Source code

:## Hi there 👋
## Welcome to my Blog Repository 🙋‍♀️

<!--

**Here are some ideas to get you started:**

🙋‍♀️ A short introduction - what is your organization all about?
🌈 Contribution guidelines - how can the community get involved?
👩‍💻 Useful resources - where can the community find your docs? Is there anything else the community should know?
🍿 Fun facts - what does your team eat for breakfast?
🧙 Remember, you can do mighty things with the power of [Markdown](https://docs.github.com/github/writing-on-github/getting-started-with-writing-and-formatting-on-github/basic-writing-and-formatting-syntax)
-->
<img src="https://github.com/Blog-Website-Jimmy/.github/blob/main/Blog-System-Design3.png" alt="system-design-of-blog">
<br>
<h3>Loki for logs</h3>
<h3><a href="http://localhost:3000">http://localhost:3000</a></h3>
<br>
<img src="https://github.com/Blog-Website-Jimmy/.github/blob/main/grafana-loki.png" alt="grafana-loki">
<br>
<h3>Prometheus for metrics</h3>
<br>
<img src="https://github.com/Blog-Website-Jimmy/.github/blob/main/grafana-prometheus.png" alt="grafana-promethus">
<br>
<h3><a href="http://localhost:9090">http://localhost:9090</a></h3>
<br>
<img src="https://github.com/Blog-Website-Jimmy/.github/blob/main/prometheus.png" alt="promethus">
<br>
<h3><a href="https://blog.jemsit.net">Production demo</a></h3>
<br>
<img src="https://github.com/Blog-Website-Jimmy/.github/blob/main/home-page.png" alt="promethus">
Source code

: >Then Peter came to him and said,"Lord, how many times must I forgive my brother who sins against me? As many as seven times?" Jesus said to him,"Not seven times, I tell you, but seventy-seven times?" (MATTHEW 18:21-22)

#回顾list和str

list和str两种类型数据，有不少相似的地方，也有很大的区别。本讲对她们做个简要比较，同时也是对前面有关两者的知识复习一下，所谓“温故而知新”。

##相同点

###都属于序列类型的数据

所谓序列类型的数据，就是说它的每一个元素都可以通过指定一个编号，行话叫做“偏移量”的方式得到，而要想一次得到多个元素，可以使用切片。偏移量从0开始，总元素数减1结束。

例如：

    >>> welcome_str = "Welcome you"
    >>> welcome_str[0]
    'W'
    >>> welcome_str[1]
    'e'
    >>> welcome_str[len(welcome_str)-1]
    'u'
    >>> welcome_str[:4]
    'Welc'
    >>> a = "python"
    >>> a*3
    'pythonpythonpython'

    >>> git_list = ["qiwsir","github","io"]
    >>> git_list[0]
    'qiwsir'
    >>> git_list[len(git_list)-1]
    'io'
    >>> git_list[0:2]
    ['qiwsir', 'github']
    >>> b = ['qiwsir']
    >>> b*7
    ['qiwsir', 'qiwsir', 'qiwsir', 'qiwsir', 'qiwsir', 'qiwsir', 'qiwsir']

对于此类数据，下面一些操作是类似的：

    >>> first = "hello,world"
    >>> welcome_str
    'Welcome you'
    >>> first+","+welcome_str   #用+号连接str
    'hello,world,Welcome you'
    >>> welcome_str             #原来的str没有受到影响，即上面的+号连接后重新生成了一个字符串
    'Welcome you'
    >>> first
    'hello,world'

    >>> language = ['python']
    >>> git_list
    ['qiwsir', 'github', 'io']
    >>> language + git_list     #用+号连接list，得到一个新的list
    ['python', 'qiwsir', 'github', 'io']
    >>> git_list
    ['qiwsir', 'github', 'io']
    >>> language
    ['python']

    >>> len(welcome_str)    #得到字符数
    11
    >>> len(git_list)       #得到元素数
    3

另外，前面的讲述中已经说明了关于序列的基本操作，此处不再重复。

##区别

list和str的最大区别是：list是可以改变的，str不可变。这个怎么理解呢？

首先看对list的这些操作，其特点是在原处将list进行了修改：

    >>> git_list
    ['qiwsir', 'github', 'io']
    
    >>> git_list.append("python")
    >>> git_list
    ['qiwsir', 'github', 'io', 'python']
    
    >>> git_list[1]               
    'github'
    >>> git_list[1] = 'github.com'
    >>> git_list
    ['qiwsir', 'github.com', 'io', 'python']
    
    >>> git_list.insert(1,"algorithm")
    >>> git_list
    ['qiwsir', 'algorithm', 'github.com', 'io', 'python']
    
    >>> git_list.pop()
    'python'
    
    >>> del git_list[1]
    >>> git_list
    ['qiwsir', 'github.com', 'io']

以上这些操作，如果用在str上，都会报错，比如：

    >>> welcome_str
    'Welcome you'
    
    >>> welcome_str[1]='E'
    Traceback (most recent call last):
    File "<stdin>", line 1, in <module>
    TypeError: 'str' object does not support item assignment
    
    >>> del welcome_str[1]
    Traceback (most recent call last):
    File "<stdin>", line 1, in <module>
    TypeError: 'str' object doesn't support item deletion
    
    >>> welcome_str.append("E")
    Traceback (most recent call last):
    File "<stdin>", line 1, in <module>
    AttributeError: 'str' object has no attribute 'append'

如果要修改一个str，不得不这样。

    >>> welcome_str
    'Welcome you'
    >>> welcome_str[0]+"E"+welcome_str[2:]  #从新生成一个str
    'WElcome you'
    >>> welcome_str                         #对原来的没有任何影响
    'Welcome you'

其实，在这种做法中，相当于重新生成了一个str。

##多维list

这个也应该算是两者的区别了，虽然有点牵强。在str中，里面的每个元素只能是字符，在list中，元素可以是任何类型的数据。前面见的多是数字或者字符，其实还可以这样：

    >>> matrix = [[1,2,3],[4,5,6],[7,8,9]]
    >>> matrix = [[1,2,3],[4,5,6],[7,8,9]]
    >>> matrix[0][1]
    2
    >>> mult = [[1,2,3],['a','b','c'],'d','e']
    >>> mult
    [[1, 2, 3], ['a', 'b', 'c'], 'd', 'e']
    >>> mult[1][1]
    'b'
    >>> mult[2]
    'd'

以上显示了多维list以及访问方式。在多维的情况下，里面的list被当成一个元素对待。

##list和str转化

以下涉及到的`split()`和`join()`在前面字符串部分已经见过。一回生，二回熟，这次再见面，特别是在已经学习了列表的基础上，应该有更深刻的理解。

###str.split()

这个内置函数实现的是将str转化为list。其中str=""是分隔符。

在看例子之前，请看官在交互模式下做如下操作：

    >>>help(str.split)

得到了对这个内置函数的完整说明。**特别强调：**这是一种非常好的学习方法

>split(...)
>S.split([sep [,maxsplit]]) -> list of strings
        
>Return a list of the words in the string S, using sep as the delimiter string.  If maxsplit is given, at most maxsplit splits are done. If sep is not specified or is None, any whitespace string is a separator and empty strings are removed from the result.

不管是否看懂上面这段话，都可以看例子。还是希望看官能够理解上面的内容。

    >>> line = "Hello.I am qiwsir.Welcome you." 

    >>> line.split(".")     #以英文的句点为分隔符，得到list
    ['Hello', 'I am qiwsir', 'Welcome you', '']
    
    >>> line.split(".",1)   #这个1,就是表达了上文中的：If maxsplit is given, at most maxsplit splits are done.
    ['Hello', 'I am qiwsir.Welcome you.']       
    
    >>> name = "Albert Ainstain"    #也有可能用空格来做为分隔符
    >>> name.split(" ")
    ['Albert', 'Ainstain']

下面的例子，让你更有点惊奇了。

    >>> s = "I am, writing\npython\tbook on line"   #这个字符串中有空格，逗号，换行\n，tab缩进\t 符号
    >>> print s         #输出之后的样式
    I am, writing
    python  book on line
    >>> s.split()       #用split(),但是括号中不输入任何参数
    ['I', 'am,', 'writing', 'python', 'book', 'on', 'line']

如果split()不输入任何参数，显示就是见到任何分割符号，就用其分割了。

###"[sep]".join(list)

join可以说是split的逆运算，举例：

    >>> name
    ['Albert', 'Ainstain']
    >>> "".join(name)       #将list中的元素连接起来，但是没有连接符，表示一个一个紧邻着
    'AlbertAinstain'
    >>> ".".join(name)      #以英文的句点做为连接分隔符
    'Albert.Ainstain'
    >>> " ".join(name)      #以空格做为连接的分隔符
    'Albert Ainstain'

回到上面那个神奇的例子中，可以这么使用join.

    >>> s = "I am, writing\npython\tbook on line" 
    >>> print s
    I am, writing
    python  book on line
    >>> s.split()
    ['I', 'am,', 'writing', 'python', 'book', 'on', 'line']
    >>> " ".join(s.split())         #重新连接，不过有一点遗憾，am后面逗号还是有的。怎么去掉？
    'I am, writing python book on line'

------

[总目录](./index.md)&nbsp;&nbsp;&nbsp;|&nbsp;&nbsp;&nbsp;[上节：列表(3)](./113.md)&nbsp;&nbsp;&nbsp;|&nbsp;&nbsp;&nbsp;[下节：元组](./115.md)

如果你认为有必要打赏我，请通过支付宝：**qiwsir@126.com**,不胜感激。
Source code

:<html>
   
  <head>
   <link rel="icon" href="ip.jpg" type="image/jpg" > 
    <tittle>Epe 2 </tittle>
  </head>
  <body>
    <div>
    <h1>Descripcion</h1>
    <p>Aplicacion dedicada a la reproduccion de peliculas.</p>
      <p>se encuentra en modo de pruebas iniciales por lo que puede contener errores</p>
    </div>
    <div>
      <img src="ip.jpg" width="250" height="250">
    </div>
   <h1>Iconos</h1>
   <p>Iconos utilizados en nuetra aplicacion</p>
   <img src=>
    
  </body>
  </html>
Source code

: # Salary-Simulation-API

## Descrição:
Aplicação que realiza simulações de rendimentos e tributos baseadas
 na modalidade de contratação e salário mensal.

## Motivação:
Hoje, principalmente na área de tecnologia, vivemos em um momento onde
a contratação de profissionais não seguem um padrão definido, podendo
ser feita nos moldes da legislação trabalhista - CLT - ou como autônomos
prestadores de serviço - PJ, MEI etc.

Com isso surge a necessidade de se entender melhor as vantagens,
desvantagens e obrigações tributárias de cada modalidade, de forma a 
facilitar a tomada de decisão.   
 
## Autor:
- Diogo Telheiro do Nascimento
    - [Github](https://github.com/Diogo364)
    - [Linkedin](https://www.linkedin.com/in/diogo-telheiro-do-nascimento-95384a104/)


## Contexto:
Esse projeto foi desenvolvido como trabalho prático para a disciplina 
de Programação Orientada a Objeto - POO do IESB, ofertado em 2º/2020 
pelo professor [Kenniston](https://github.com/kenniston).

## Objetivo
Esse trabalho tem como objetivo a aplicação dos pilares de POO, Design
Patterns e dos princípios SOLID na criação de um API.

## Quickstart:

## TO DO
How many lines of the material above contain the string "done"? Answer with the number only.

## OUTPUT OF THE EXERCISE
2